Start of Block

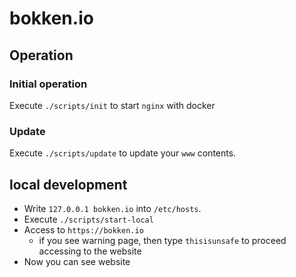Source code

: # bokken.io

## Operation

### Initial operation

Execute `./scripts/init` to start `nginx` with docker

### Update

Execute `./scripts/update` to update your `www` contents.

## local development

- Write `127.0.0.1 bokken.io` into `/etc/hosts`.
- Execute `./scripts/start-local`
- Access to `https://bokken.io`
  - if you see warning page, then type `thisisunsafe` to proceed accessing to the website
- Now you can see website
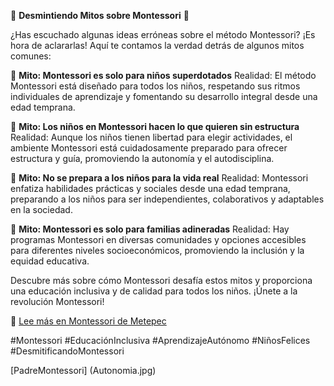 
🌟 **Desmintiendo Mitos sobre Montessori** 🌟

¿Has escuchado algunas ideas erróneas sobre el método Montessori? ¡Es hora de aclararlas! Aquí te contamos la verdad detrás de algunos mitos comunes:

🔹 **Mito: Montessori es solo para niños superdotados**
   Realidad: El método Montessori está diseñado para todos los niños, respetando sus ritmos individuales de aprendizaje y fomentando su desarrollo integral desde una edad temprana.

🔹 **Mito: Los niños en Montessori hacen lo que quieren sin estructura**
   Realidad: Aunque los niños tienen libertad para elegir actividades, el ambiente Montessori está cuidadosamente preparado para ofrecer estructura y guía, promoviendo la autonomía y el autodisciplina.

🔹 **Mito: No se prepara a los niños para la vida real**
   Realidad: Montessori enfatiza habilidades prácticas y sociales desde una edad temprana, preparando a los niños para ser independientes, colaborativos y adaptables en la sociedad.

🔹 **Mito: Montessori es solo para familias adineradas**
   Realidad: Hay programas Montessori en diversas comunidades y opciones accesibles para diferentes niveles socioeconómicos, promoviendo la inclusión y la equidad educativa.

Descubre más sobre cómo Montessori desafía estos mitos y proporciona una educación inclusiva y de calidad para todos los niños. ¡Únete a la revolución Montessori!

🔗 [Lee más en Montessori de Metepec](https://montessoridemetepec.edu.mx/desmintiendo-mitos-sobre-montessori/)

#Montessori #EducaciónInclusiva #AprendizajeAutónomo #NiñosFelices #DesmitificandoMontessori

[PadreMontessori] (Autonomia.jpg)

End of Block

▸ YOUR OBJECTIVE
Would you set down the entries exactly as given, minus their pictures?

▸ RESPONSE TO THIS TASK
Source code

: # bokken.io

## Operation

### Initial operation

Execute `./scripts/init` to start `nginx` with docker

### Update

Execute `./scripts/update` to update your `www` contents.

## local development

- Write `127.0.0.1 bokken.io` into `/etc/hosts`.
- Execute `./scripts/start-local`
- Access to `https://bokken.io`
  - if you see warning page, then type `thisisunsafe` to proceed accessing to the website
- Now you can see website
🌟 **Desmintiendo Mitos sobre Montessori** 🌟

¿Has escuchado algunas ideas erróneas sobre el método Montessori? ¡Es hora de aclararlas! Aquí te contamos la verdad detrás de algunos mitos comunes:

🔹 **Mito: Montessori es solo para niños superdotados**
   Realidad: El método Montessori está diseñado para todos los niños, respetando sus ritmos individuales de aprendizaje y fomentando su desarrollo integral desde una edad temprana.

🔹 **Mito: Los niños en Montessori hacen lo que quieren sin estructura**
   Realidad: Aunque los niños tienen libertad para elegir actividades, el ambiente Montessori está cuidadosamente preparado para ofrecer estructura y guía, promoviendo la autonomía y el autodisciplina.

🔹 **Mito: No se prepara a los niños para la vida real**
   Realidad: Montessori enfatiza habilidades prácticas y sociales desde una edad temprana, preparando a los niños para ser independientes, colaborativos y adaptables en la sociedad.

🔹 **Mito: Montessori es solo para familias adineradas**
   Realidad: Hay programas Montessori en diversas comunidades y opciones accesibles para diferentes niveles socioeconómicos, promoviendo la inclusión y la equidad educativa.

Descubre más sobre cómo Montessori desafía estos mitos y proporciona una educación inclusiva y de calidad para todos los niños. ¡Únete a la revolución Montessori!

🔗 [Lee más en Montessori de Metepec](https://montessoridemetepec.edu.mx/desmintiendo-mitos-sobre-montessori/)

#Montessori #EducaciónInclusiva #AprendizajeAutónomo #NiñosFelices #DesmitificandoMontessori

[PadreMontessori] (Autonomia.jpg)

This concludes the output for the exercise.